== What you need to do ==
All lines up to and including the one that contains "Wifi-zone [if present]\\" are to be transcribed exactly, starting from the first line of the records.

== Dataset records ==
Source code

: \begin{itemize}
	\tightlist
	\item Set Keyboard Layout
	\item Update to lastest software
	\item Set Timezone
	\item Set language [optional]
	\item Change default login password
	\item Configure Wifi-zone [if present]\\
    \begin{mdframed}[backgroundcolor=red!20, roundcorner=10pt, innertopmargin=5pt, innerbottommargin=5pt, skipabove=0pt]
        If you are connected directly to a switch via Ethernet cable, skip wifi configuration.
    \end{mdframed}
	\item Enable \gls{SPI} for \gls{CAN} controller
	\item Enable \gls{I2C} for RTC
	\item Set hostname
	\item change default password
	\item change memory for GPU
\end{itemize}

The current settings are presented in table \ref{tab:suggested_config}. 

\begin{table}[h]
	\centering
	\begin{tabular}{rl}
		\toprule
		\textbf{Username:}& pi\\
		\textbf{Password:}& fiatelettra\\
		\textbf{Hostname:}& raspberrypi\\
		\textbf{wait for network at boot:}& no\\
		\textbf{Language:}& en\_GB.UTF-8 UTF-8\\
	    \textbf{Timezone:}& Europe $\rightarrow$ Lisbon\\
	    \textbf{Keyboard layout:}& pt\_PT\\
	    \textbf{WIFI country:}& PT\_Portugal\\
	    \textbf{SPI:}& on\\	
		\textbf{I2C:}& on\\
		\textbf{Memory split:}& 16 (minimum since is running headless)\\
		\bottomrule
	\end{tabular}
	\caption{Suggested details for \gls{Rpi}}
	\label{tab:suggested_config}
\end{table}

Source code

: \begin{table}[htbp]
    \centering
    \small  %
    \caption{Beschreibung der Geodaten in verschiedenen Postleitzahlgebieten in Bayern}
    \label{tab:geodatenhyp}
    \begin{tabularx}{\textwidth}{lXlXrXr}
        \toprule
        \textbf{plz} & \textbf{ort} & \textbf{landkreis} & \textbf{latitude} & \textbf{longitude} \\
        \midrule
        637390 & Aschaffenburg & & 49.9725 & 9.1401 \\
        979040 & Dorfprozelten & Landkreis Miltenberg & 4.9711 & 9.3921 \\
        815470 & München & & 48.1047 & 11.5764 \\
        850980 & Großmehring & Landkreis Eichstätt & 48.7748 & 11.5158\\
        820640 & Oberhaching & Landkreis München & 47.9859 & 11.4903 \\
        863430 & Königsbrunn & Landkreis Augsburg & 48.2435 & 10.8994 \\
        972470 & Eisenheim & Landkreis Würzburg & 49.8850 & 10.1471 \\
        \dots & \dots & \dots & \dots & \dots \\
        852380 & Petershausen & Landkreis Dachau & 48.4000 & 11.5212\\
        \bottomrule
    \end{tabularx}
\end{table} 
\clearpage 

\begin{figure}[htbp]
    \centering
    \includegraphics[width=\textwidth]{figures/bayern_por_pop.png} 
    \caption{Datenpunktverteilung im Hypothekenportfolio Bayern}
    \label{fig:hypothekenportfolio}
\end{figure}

== Answer section ==
Source code

: \begin{itemize}
	\tightlist
	\item Set Keyboard Layout
	\item Update to lastest software
	\item Set Timezone
	\item Set language [optional]
	\item Change default login password
	\item Configure Wifi-zone [if present]\\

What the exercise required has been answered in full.